**Your assignment**
In the entries that follow, copy exactly each line from the first through the line with "for API failures".

Stored data entries:
=== Section Start ===

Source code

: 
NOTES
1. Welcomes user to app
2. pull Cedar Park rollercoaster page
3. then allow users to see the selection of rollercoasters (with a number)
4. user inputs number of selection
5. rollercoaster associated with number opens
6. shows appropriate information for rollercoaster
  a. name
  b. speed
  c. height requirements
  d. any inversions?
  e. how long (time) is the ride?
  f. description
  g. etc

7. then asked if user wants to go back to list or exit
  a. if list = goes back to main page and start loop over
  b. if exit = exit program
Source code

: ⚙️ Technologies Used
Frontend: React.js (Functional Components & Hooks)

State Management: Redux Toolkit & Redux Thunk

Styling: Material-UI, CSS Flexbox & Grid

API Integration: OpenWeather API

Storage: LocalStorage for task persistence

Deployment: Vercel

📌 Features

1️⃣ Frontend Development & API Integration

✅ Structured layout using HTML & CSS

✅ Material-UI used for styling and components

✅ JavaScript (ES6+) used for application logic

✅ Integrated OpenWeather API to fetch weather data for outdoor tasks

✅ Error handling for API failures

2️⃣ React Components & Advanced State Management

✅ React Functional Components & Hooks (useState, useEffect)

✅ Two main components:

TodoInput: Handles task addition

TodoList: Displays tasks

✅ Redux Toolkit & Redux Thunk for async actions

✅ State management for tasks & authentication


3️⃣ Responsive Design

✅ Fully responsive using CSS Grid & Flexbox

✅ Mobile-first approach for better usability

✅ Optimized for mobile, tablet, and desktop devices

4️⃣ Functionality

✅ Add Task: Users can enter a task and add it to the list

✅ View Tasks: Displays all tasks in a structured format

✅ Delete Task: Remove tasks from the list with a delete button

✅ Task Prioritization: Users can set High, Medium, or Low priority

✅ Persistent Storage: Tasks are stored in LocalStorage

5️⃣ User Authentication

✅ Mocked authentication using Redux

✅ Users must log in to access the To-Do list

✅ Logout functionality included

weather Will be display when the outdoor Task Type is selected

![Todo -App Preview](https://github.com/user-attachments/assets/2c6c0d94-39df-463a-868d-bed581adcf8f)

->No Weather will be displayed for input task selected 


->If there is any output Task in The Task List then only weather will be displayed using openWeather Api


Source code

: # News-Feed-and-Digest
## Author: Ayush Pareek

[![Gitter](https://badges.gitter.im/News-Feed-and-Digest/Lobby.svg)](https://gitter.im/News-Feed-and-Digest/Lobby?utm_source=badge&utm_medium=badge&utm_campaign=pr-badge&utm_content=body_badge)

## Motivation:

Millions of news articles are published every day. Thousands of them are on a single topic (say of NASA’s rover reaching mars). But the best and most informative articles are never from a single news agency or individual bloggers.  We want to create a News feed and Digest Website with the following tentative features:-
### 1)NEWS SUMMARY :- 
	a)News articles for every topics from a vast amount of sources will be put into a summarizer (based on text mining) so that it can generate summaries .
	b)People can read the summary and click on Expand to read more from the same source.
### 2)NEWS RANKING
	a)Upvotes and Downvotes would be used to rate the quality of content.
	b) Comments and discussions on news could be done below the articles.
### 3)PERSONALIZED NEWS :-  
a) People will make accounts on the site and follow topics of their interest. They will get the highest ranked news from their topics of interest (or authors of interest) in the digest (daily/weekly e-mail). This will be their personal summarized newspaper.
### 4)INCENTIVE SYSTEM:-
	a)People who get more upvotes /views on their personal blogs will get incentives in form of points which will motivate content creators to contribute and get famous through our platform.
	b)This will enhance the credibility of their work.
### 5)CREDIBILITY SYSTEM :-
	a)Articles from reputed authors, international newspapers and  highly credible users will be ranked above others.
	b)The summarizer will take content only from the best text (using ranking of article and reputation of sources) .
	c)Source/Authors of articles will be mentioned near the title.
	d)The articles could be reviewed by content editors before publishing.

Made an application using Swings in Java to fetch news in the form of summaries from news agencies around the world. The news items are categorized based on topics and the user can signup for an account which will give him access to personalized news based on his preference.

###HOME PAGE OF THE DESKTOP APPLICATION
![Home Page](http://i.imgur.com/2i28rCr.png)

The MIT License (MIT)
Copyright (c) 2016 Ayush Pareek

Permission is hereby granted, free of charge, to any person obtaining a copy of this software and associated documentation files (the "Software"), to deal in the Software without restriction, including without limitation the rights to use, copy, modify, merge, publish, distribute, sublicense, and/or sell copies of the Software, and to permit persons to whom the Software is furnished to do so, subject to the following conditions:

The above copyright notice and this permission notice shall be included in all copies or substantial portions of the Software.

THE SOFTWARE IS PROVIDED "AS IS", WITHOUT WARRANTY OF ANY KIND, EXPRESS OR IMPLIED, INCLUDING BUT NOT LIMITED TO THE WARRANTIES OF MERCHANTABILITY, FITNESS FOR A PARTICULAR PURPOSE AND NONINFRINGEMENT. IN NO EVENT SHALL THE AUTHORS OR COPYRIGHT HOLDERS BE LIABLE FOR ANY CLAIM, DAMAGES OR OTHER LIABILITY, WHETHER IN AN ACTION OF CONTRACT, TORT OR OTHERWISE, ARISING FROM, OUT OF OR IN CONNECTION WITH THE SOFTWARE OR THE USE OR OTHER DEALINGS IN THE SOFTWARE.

=== Section End ===

**Solution to the problem**
Source code

: 
NOTES
1. Welcomes user to app
2. pull Cedar Park rollercoaster page
3. then allow users to see the selection of rollercoasters (with a number)
4. user inputs number of selection
5. rollercoaster associated with number opens
6. shows appropriate information for rollercoaster
  a. name
  b. speed
  c. height requirements
  d. any inversions?
  e. how long (time) is the ride?
  f. description
  g. etc

7. then asked if user wants to go back to list or exit
  a. if list = goes back to main page and start loop over
  b. if exit = exit program
Source code

: ⚙️ Technologies Used
Frontend: React.js (Functional Components & Hooks)

State Management: Redux Toolkit & Redux Thunk

Styling: Material-UI, CSS Flexbox & Grid

API Integration: OpenWeather API

Storage: LocalStorage for task persistence

Deployment: Vercel

📌 Features

1️⃣ Frontend Development & API Integration

✅ Structured layout using HTML & CSS

✅ Material-UI used for styling and components

✅ JavaScript (ES6+) used for application logic

✅ Integrated OpenWeather API to fetch weather data for outdoor tasks

✅ Error handling for API failures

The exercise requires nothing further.